E’ quello che è capitato ad Eticredito, una banca nata sulla scia della finanza etica, purtroppo in un periodo critico, quando cioè scoppiava la più grande crisi finanziaria dopo quella del 1929, che per questo ha dovuto fronteggiare, nei suoi primi anni di vita, i normali ostacoli di qualsiasi nuova impresa, più quelli aggiunti dalla crisi, prima finanziaria poi economica, che non l’hanno certo favorita. Nonostante, questo va sottolineato, Eticredito praticamente non registrasse crediti deteriorati.

I primi bilanci di Eticredito hanno risentito, negativamente, degli oneri di avviamento più del previsto. Ma inattesa era anche la crisi.

Comunque niente che non fosse gestibile, come infatti gli ultimi dati, quando le perdite si sono drasticamente ridotte, da 850 mila euro del 2010 a 25 mila euro del 2012, cominciavano a dimostrare. Sarebbe stato sufficiente attendere qualche anno in più, e magari ricevere da Banca Carim quel supporto amministrativo e promozionale promesso e mai arrivato, che avrebbe sgravato Eticredito di tanti costi, consentendole di camminare in acque più tranquille.

Ma così non è stato. Al contrario, dopo la prima verifica della Banca d’Italia, gli ispettori, non senza avere riconosciuto la validità e la correttezza del lavoro svolto, consigliano, per fare massa critica, di accorpare di fatto Eticredito a Banca Carim, trasferendo in toto il suo capitale sociale, 14 milioni di euro, nella casse di quest’ultima, che si trovava in difficoltà ben maggiori e strutturali.

Il risultato è stato che questa operazione non è servita, come è noto, a salvare Banca Carim, mentre sarebbe bastato infinitamente meno per rimettere su binari di sostenibilità Eticredito e salvare il capitale degli investitori, praticamente azzerato.

Eticredito che già il primo anno, il 2006, e con un solo sportello, era riuscita a raccogliere 5,2 milioni di risparmi, cresciuti ininterrottamente sino ad arrivare a 40 milioni nel 2012. Quando cesserà di funzionare.

Con impieghi, che nello stesso periodo, avendo raggiunto un tetto di 2.800 clienti, salivano da 3,7 milioni a 35,1 milioni di euro.
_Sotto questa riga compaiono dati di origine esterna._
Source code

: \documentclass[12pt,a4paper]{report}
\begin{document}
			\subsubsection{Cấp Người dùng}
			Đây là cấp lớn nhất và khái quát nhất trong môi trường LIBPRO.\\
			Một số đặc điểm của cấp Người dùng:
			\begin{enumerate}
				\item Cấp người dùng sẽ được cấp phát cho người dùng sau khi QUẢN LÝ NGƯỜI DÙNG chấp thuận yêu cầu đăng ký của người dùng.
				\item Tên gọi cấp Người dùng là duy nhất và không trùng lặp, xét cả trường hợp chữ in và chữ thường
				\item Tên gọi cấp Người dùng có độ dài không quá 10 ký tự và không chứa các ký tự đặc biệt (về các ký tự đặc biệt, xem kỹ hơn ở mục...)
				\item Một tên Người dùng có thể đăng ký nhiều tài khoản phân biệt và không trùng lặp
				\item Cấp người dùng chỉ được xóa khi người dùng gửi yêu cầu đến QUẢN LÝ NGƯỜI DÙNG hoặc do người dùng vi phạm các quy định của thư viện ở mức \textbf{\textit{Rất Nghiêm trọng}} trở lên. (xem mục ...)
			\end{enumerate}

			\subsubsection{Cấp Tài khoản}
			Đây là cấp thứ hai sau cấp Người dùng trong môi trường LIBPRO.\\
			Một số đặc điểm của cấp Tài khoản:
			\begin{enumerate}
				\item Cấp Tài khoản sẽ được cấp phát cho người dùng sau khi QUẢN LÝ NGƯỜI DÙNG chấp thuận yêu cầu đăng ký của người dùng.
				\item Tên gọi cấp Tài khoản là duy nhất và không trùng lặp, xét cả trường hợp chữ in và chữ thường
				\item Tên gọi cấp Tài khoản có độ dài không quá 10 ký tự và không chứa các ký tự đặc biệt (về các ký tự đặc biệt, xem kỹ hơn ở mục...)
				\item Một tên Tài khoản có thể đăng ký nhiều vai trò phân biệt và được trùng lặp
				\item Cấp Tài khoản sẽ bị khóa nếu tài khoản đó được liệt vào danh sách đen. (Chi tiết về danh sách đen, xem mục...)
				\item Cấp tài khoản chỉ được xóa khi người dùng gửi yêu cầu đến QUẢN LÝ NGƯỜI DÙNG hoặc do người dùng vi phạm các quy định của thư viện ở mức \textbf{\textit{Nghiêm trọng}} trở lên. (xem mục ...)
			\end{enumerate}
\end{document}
Con un grosso ruolo, proprio a ridosso della crisi, giocato dal microcredito. Prestiti di poche migliaia di euro, che nessuna banca concede, ma fondamentali per le persone in difficoltà. Senza dimenticare la presenza, tra i clienti, di numerosi immigrati, che in una fase coprivano quasi un terzo della clientela. Immigrati che si sono dimostrati solvibili più di tanti autoctoni.

Ora tutto questo non c’è più e il territorio ha perso sia la "sua" banca di riferimento, passata a Crédit Agricole, che Eticredito. Proprio in un momento in cui, a seguito della crisi sanitaria, un istituto bancario vicino ai meno fortunati sarebbe stato di grande utilità, economica e sociale.
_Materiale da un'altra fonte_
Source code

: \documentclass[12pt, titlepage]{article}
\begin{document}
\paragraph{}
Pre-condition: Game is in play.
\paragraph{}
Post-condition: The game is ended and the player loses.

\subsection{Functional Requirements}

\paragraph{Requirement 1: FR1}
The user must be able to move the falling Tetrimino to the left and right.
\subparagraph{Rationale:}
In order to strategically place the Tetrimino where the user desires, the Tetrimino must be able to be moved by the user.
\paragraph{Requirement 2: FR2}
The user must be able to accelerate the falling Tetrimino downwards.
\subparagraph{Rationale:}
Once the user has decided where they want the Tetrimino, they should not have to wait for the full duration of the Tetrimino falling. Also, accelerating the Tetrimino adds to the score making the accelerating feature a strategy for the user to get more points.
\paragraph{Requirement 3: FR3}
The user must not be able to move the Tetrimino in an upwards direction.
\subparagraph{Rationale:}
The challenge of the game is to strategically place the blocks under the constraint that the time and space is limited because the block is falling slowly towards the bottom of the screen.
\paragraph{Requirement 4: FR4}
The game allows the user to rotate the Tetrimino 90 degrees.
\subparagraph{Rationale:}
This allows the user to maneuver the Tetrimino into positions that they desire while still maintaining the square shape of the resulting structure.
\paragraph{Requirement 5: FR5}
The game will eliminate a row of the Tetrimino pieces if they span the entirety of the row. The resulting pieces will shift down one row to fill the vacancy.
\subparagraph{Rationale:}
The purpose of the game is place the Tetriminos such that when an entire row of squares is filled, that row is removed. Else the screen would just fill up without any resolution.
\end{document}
L’insegnamento di questa storia è comunque chiaro: una banca troppo grande per fallire le Autorità preposte faranno di tutto per salvarla, per le altre, tanto più se tra la clientela annoverano persone e imprese che una normale banca, considera non bancabili, si farà pesare, senz’altra considerazione, la scure dei bilanci.
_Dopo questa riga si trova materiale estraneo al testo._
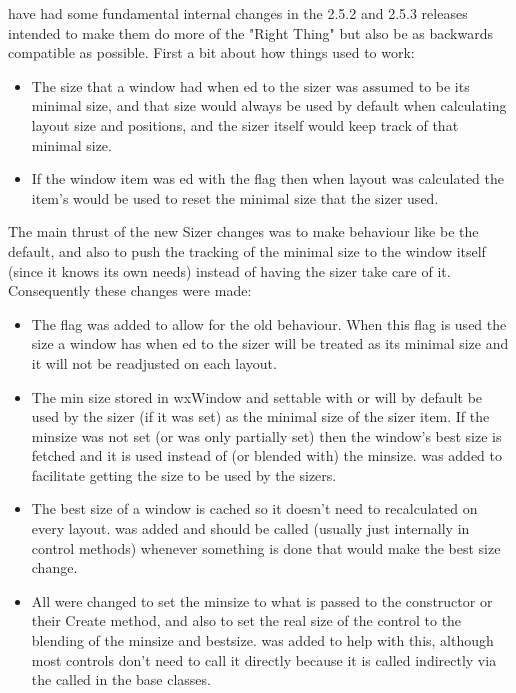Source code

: 
 have had some fundamental internal changes in the 2.5.2 and 2.5.3 releases intended to make them do more of the "Right Thing" but also be as backwards compatible as possible.  First a bit about how things used to work:

\begin{itemize}\itemsep=0pt
\item The size that a window had when ed to the sizer was assumed to be its minimal size, and that size would always be used by default when calculating layout size and positions, and the sizer itself would keep track of that minimal size.
\item If the window item was ed with the  flag then when layout was calculated the item's  would be used to reset the minimal size that the sizer used.
\end{itemize}

The main thrust of the new Sizer changes was to make behaviour like  be the default, and also to push the tracking of the minimal size to the window itself (since it knows its own needs) instead of having the sizer take care of it.  Consequently these changes were made:

\begin{itemize}\itemsep=0pt
\item The  flag was added to allow for the old behaviour.  When this flag is used the size a window has when ed to the sizer will be treated as its minimal size and it will not be readjusted on each layout.
\item The min size stored in wxWindow and settable with  or  will by default be used by the sizer (if it was set) as the minimal size of the sizer item.  If the minsize was not set (or was only partially set) then the window's best size is fetched and it is used instead of (or blended with) the minsize.   was added to facilitate getting the size to be used by the sizers.
\item The best size of a window is cached so it doesn't need to recalculated on every layout.  was added and should be called (usually just internally in control methods) whenever something is done that would make the best size change.
\item All  were changed to set the minsize to what is passed to the constructor or their Create method, and also to set the real size of the control to the blending of the minsize and bestsize.   was added to help with this, although most controls don't need to call it directly because it is called indirectly via the  called in the base classes.
\end{itemize}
Questo libro ha la pretesa di rendere testimonianza di una buona idea, sostenuta da tante persone e imprese di buona volontà, interrotta troppo presto e finita in un gioco più grande di lei. Lasciando il territorio più povero e con meno risorse a disposizione, nel silenzio generale.

Perché, come ricorda il prof. Zamagni nella sua prefazione, si dimentica troppo spesso che l’idea fondativa del Monte di Pietà, che precede la finanza etica, era proprio che "il credito va concesso al povero perché questi possa essere aiutato ad uscire dalla sua condizione e a chi ha progetti da realizzare".

Zamagni poi conclude con una domanda tuttora aperta: a chi spetta definire l’obiettivo rispetto al quale misurare l’efficienza della performance economica di un soggetto ?

Aggiungiamo noi: perché mai devono esistere solo grandi gruppi bancari e vanno applicate le stesse regole a tutti, senza nessun riguardo per il diverso ruolo economico e sociale che svolgono ?

Eticredito non c’è più, ma le domande, in attesa di risposte, restano ancora valide. Ma un fatto è certo: oggi, siamo tutti più poveri.